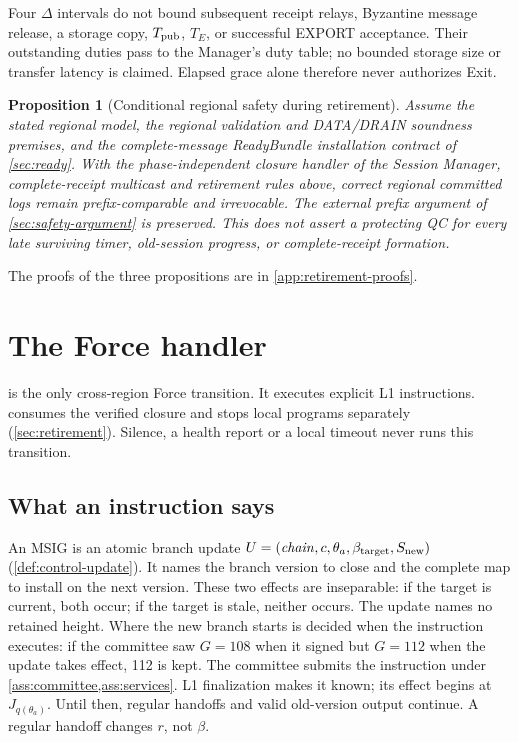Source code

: \documentclass[11pt,a4paper]{article}
\newtheorem{proposition}[proposition]{Proposition}
\begin{document}
Four $\Delta$ intervals do not bound subsequent receipt relays,
Byzantine message release, a storage copy, $T_{\rm pub}$, $T_E$, or
successful EXPORT acceptance. Their outstanding duties pass to the
Manager's duty table; no bounded storage size or transfer latency is
claimed. Elapsed grace alone therefore never authorizes Exit.

\begin{proposition}[Conditional regional safety during retirement]
\label{prop:retirement-safety}
Assume the stated regional model, the regional validation
and DATA/DRAIN soundness premises, and the complete-message ReadyBundle
installation contract of \cref{sec:ready}. With the phase-independent closure handler of the Session Manager,
complete-receipt multicast and retirement rules above, correct regional committed logs
remain prefix-comparable and irrevocable. The external prefix argument
of \cref{sec:safety-argument} is preserved. This does not assert a
protecting QC for every late surviving timer, old-session progress,
or complete-receipt formation.
\end{proposition}


The proofs of the three propositions are in
\cref{app:retirement-proofs}.

\section{The Force handler}
\label{sec:force}
 is the only cross-region Force transition. It executes
explicit L1 instructions.  consumes the verified
closure and stops local programs separately (\cref{sec:retirement}). Silence, a health report
or a local timeout never runs this transition.

\subsection{What an instruction says}
\label{sec:force-stages}
An MSIG is an atomic branch update
$U=(\mathit{chain},c,\theta_a,\beta_{\rm target},S_{\rm new})$
(\cref{def:control-update}). It names the branch version to close and the
complete map to install on the next version. These two effects are
inseparable: if the target is current, both occur; if the target is
stale, neither occurs. The update names no retained height. Where the new
branch starts is decided when the instruction executes: if the committee
saw $G=108$ when it signed but $G=112$ when the update takes effect, 112
is kept. The committee submits the instruction under
\cref{ass:committee,ass:services}. L1 finalization makes it known; its
effect begins at $J_{q(\theta_a)}$. Until then, regular handoffs and
valid old-version output continue. A regular handoff changes $r$, not
$\beta$.
\end{document}
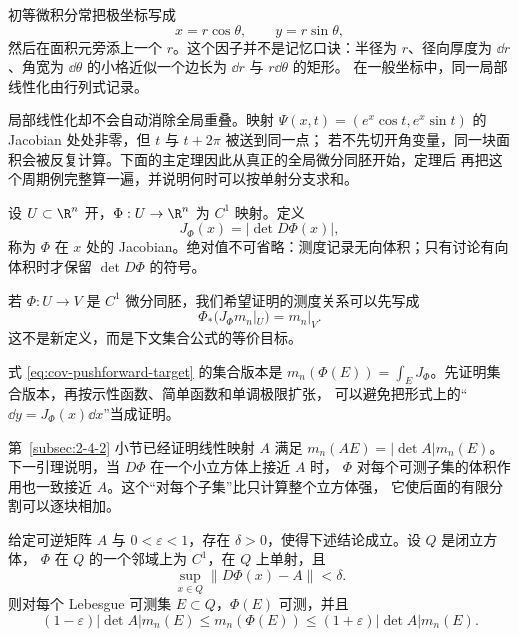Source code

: 初等微积分常把极坐标写成
\[
 x=r\cos\theta,\qquad y=r\sin\theta,
\]
然后在面积元旁添上一个 $r$。这个因子并不是记忆口诀：半径为 $r$、径向厚度为
$\dd r$、角宽为 $\dd\theta$ 的小格近似一个边长为 $\dd r$ 与 $r\dd\theta$ 的矩形。
在一般坐标中，同一局部线性化由行列式记录。

局部线性化却不会自动消除全局重叠。映射
$\Psi(x,t)=(e^x\cos t,e^x\sin t)$ 的 Jacobian 处处非零，但 $t$ 与 $t+2\pi$ 被送到同一点；
若不先切开角变量，同一块面积会被反复计算。下面的主定理因此从真正的全局微分同胚开始，定理后
再把这个周期例完整算一遍，并说明何时可以按单射分支求和。

\begin{definition}[Jacobian]\label{def:3-2-2-1}
设 $U\subset\R^n$ 开，$\Phi:U\to\R^n$ 为 $C^1$ 映射。定义
\[
 J_\Phi(x)=|\det D\Phi(x)|,
\]
称为 $\Phi$ 在 $x$ 处的 Jacobian。绝对值不可省略：测度记录无向体积；只有讨论有向体积时才保留
$\det D\Phi$ 的符号。
\end{definition}

若 $\Phi:U\to V$ 是 $C^1$ 微分同胚，我们希望证明的测度关系可以先写成
\[
 \Phi_*\bigl(J_\Phi m_n|_U\bigr)=m_n|_V.
 \tag{3.2.7}\label{eq:cov-pushforward-target}
\]
这不是新定义，而是下文集合公式的等价目标。

\begin{remark}[目标推前关系]\label{def:3-2-2-2}
式 \eqref{eq:cov-pushforward-target} 的集合版本是
$m_n(\Phi(E))=\int_EJ_\Phi$。先证明集合版本，再按示性函数、简单函数和单调极限扩张，
可以避免把形式上的“$\dd y=J_\Phi(x)\dd x$”当成证明。
\end{remark}

第~\ref{subsec:2-4-2} 小节已经证明线性映射 $A$ 满足
$m_n(AE)=|\det A|m_n(E)$。下一引理说明，当 $D\Phi$ 在一个小立方体上接近 $A$ 时，
$\Phi$ 对每个可测子集的体积作用也一致接近 $A$。这个“对每个子集”比只计算整个立方体强，
它使后面的有限分割可以逐块相加。

\begin{lemma}[局部体积估计]\label{lemma:3-2-2-1}
给定可逆矩阵 $A$ 与 $0<\varepsilon<1$，存在 $\delta>0$，使得下述结论成立。设 $Q$ 是闭立方体，
$\Phi$ 在 $Q$ 的一个邻域上为 $C^1$，在 $Q$ 上单射，且
\[
 \sup_{x\in Q}\|D\Phi(x)-A\|<\delta.
\]
则对每个 Lebesgue 可测集 $E\subset Q$，$\Phi(E)$ 可测，并且
\[
 (1-\varepsilon)|\det A|m_n(E)
 \le m_n(\Phi(E))
 \le(1+\varepsilon)|\det A|m_n(E).
 \tag{3.2.8}\label{eq:local-volume-estimate}
\]
\end{lemma}

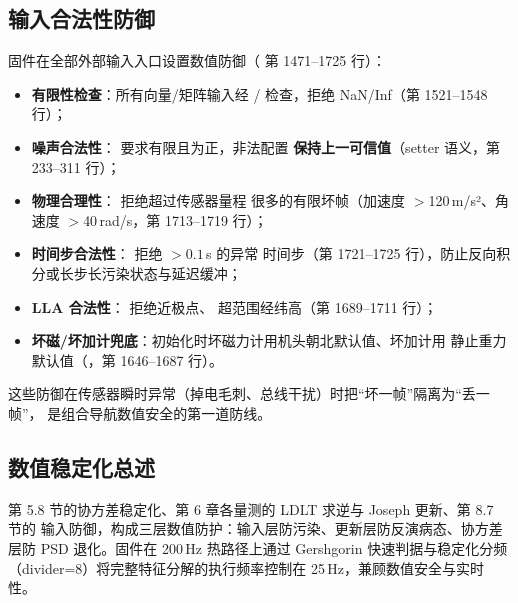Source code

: \subsection{输入合法性防御}

固件在全部外部输入入口设置数值防御（ 第 1471--1725 行）：
\begin{itemize}
  \item \textbf{有限性检查}：所有向量/矩阵输入经  /
     检查，拒绝 NaN/Inf（第 1521--1548 行）；
  \item \textbf{噪声合法性}： 要求有限且为正，非法配置
    \textbf{保持上一可信值}（setter 语义，第 233--311 行）；
  \item \textbf{物理合理性}： 拒绝超过传感器量程
    很多的有限坏帧（加速度 $>$120\,m/s²、角速度 $>$40\,rad/s，第 1713--1719 行）；
  \item \textbf{时间步合法性}： 拒绝 $>0.1$\,s 的异常
    时间步（第 1721--1725 行），防止反向积分或长步长污染状态与延迟缓冲；
  \item \textbf{LLA 合法性}： 拒绝近极点、
    超范围经纬高（第 1689--1711 行）；
  \item \textbf{坏磁/坏加计兜底}：初始化时坏磁力计用机头朝北默认值、坏加计用
    静止重力默认值（，第 1646--1687 行）。
\end{itemize}
这些防御在传感器瞬时异常（掉电毛刺、总线干扰）时把``坏一帧''隔离为``丢一帧''，
是组合导航数值安全的第一道防线。

\subsection{数值稳定化总述}

第 5.8 节的协方差稳定化、第 6 章各量测的 LDLT 求逆与 Joseph 更新、第 8.7 节的
输入防御，构成三层数值防护：输入层防污染、更新层防反演病态、协方差层防 PSD
退化。固件在 200\,Hz 热路径上通过 Gershgorin 快速判据与稳定化分频
（divider=8）将完整特征分解的执行频率控制在 25\,Hz，兼顾数值安全与实时性。
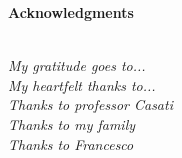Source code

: \thispagestyle{empty}

\begin{center}
  {\bf \Huge Acknowledgments}
\end{center}

\vspace{4cm}


\emph{\\
  My gratitude goes to...\\
  My heartfelt thanks to...\\
  Thanks to professor Casati\\
  Thanks to my family\\
  Thanks to Francesco\\
}
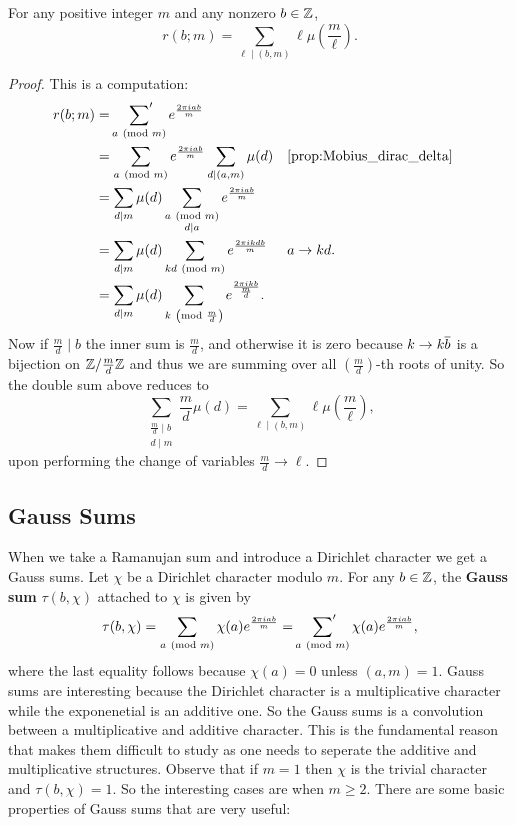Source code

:         \begin{proposition}\label{prop:Ramanujan_sum_evaluation}
          For any positive integer $m$ and any nonzero $b \in \mathbb{Z}$,
          \[
            r(b;m) = \sum_{\ell \mid (b,m)}\ell\mu\left(\frac{m}{\ell}\right).
          \]
        \end{proposition}
        \begin{proof}
          This is a computation:
          \begin{align*}
            r(b;m) &= \psum_{a \tmod{m}}e^{\frac{2\pi iab}{m}} \\
            &= \sum_{a \tmod{m}}e^{\frac{2\pi iab}{m}}\sum_{d \mid (a,m)}\mu(d) && \text{\cref{prop:Mobius_dirac_delta}} \\
            &= \sum_{d \mid m}\mu(d)\sum_{\substack{a \tmod{m} \\ d \mid a}}e^{\frac{2\pi iab}{m}} \\
            &= \sum_{d \mid m}\mu(d)\sum_{kd \tmod{m}}e^{\frac{2\pi ikdb}{m}} && \text{$a \to kd$.} \\
            &= \sum_{d \mid m}\mu(d)\sum_{k \tmod{\frac{m}{d}}}e^{\frac{2\pi ik b}{\frac{m}{d}}}.
          \end{align*}
          Now if $\frac{m}{d} \mid b$ the inner sum is $\frac{m}{d}$, and otherwise it is zero because $k \to k\overline{b}$ is a bijection on $\mathbb{Z}/\frac{m}{d}\mathbb{Z}$ and thus we are summing over all $\left(\frac{m}{d}\right)$-th roots of unity. So the double sum above reduces to
          \[
            \sum_{\substack{\frac{m}{d} \mid b \\ d \mid m}}\frac{m}{d}\mu(d) = \sum_{\ell \mid (b,m)}\ell\mu\left(\frac{m}{\ell}\right),
          \]
          upon performing the change of variables $\frac{m}{d} \to \ell$.
        \end{proof}
      \subsection*{Gauss Sums}
        When we take a Ramanujan sum and introduce a Dirichlet character we get a Gauss sums. Let $\chi$ be a Dirichlet character modulo $m$. For any $b \in \mathbb{Z}$, the \textbf{Gauss sum} $\tau(b,\chi)$ attached to $\chi$ is given by
        \[
          \tau(b,\chi) = \sum_{a \ \left(\text{mod }m\right)}\chi(a)e^{\frac{2\pi iab}{m}} = \sideset{}{'}\sum_{a \ \left(\text{mod }m\right)}\chi(a)e^{\frac{2\pi iab}{m}},
        \]
        where the last equality follows because $\chi(a) = 0$ unless $(a,m) = 1$. Gauss sums are interesting because the Dirichlet character is a multiplicative character while the exponenetial is an additive one. So the Gauss sums is a convolution between a multiplicative and additive character. This is the fundamental reason that makes them difficult to study as one needs to seperate the additive and multiplicative structures. Observe that if $m = 1$ then $\chi$ is the trivial character and $\tau(b,\chi) = 1$. So the interesting cases are when $m \ge 2$. There are some basic properties of Gauss sums that are very useful:

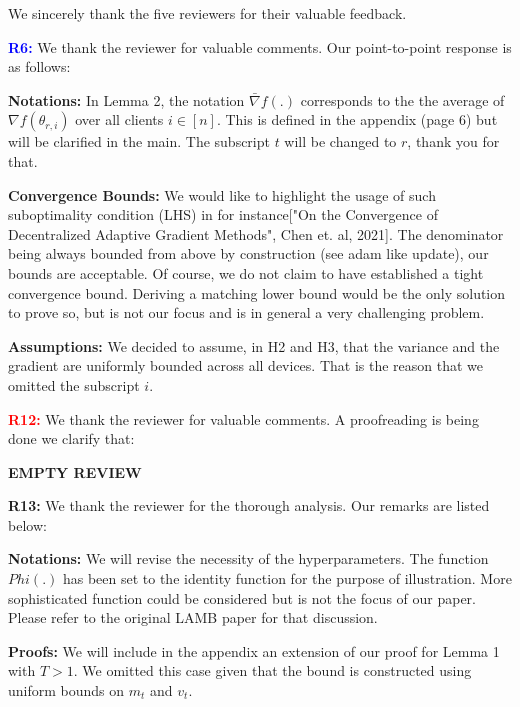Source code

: \documentclass{article}
\begin{document}
We sincerely thank the five reviewers for their valuable feedback.


\vspace{0.01in}

\textbf{\textcolor{blue}{R6:}} We thank the reviewer for valuable comments. Our point-to-point response is as follows:\vspace{-5pt}

\textbf{Notations:} In Lemma 2, the notation $\bar{\nabla} f(.)$ corresponds to the the average of $\nabla f(\theta_{r,i})$ over all clients $i \in [n]$. This is defined in the appendix (page 6) but will be clarified in the main.
The subscript $t$ will be changed to $r$, thank you for that.

\textbf{Convergence Bounds:} 
We would like to highlight the usage of such suboptimality condition (LHS) in for instance["On the Convergence of Decentralized Adaptive Gradient Methods", Chen et. al, 2021]. The denominator being always bounded from above by construction (see adam like update), our bounds are acceptable. Of course, we do not claim to have established a tight convergence bound. Deriving a matching lower bound would be the only solution to prove so, but is not our focus and is in general a very challenging problem.


\textbf{Assumptions:} 
We decided to assume, in H2 and H3, that the variance and the gradient are uniformly bounded across all devices.
That is the reason that we omitted the subscript $i$.


\vspace{0.01in}


\textbf{\textcolor{red}{R12:}} We thank the reviewer for valuable comments. A proofreading is being done we clarify that:\vspace{-5pt}

\textbf{EMPTY REVIEW} 


\vspace{0.01in}
\textbf{\textcolor{green!50!black}{R13:}} We thank the reviewer for the thorough analysis. Our remarks are listed below:\vspace{-5pt}

\textbf{Notations:} 
We will revise the necessity of the hyperparameters.
The function $Phi(.)$ has been set to the identity function for the purpose of illustration. More sophisticated function could be considered but is not the focus of our paper. Please refer to the original LAMB paper for that discussion.

\textbf{Proofs:} We will include in the appendix an extension of our proof for Lemma 1 with $T > 1$. We omitted this case given that the bound is constructed using uniform bounds on $m_t$ and $v_t$.
\end{document}
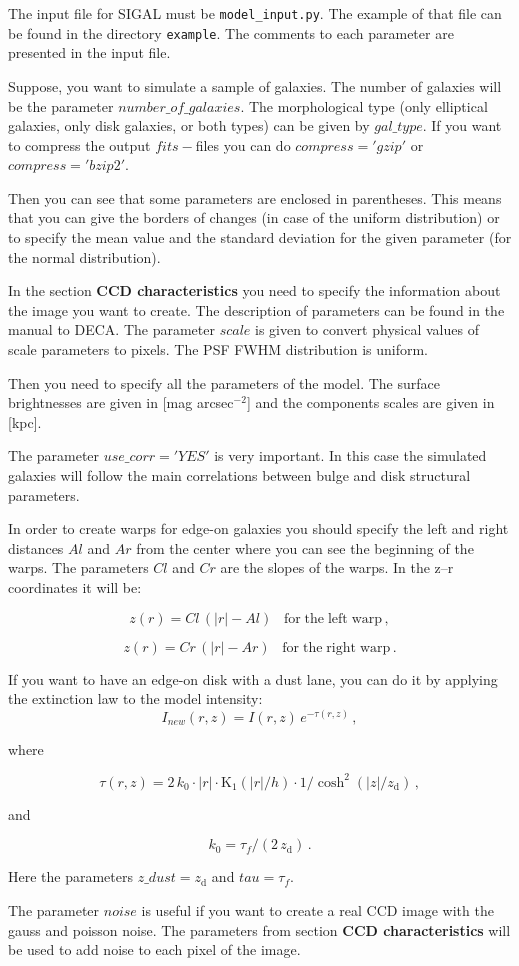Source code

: \documentclass[
aps,%
12pt,%
final,%
notitlepage,%
oneside,%
onecolumn,%
nobibnotes,%
nofootinbib,%
superscriptaddress,%
noshowpacs,%
centertags]%
{revtex4}
\begin{document}
The input file for SIGAL must be \texttt{model\_input.py}. The example of that file can be found in the directory \texttt{example}. The comments to each parameter are presented in the input file. 

Suppose, you want to simulate a sample of galaxies. The number of galaxies will be the parameter $number\_of\_galaxies$. The morphological type (only elliptical galaxies, only disk galaxies, or both types) can be given by $gal\_type$. If you want to compress the output $fits-$files you can do $compress = 'gzip'$ or $compress = 'bzip2'$. 

Then you can see that some parameters are enclosed in parentheses. This means that you can give the borders of changes (in case of the uniform distribution) or to specify the mean value and the standard deviation for the given parameter (for the normal distribution). 

In the section \textbf{CCD characteristics} you need to specify the information about the image you want to create. The description of parameters can be found in the manual to DECA.  The parameter $scale$ is given to convert physical values of scale parameters to pixels. The PSF FWHM distribution is uniform. 

Then you need to specify all the parameters of the model. The surface brightnesses are given in [mag arcsec$^{-2}$] and the components scales are given in [kpc]. 

The parameter $use\_corr='YES'$ is very important. In this case the simulated galaxies will follow the main correlations between bulge and disk structural parameters.

In order to create warps for edge-on galaxies you should specify the left and right distances $Al$ and $Ar$ from the center where you can see the beginning of the warps. The parameters $Cl$ and $Cr$ are the slopes of the warps. In the z--r coordinates it will be:

\[
z(r) =  Cl\,(|r|-Al)\;\;\; \mathrm{for\;the\;left\;warp}\,,
\]

\[
z(r) =  Cr\,(|r|-Ar)\;\;\; \mathrm{for\;the\;right\;warp}\,. 
\]

If you want to have an edge-on disk with a dust lane, you can do it by applying the extinction law to the model intensity:
\[
I_{new}(r,z) = I(r,z)\,e^{-\tau(r,z)}\,,
\] 

where 

\[
\tau (r,z) = 2\,k_0\cdot|r|\cdot\mathrm{K_1}(|r|/h)\cdot 1/ \cosh^2(|z|/z_\mathrm{d})\,,
\]

and

\[
k_0 = \tau_f/(2\,z_\mathrm{d})\,.
\]

Here the parameters $z\_dust=z_\mathrm{d}$ and $tau=\tau_f$.

The parameter $noise$ is useful if you want to create a real CCD image with the gauss and poisson noise. The parameters from section \textbf{CCD characteristics} will be used to add noise to each pixel of the image.
\end{document}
☆ ☆ ☆ ☆ ☆
Among the records, find each line where the word "output" occurs, and copy it.

Result for this task:
valid old-version output continue. A regular handoff changes $r$, not
Suppose, you want to simulate a sample of galaxies. The number of galaxies will be the parameter $number\_of\_galaxies$. The morphological type (only elliptical galaxies, only disk galaxies, or both types) can be given by $gal\_type$. If you want to compress the output $fits-$files you can do $compress = 'gzip'$ or $compress = 'bzip2'$. 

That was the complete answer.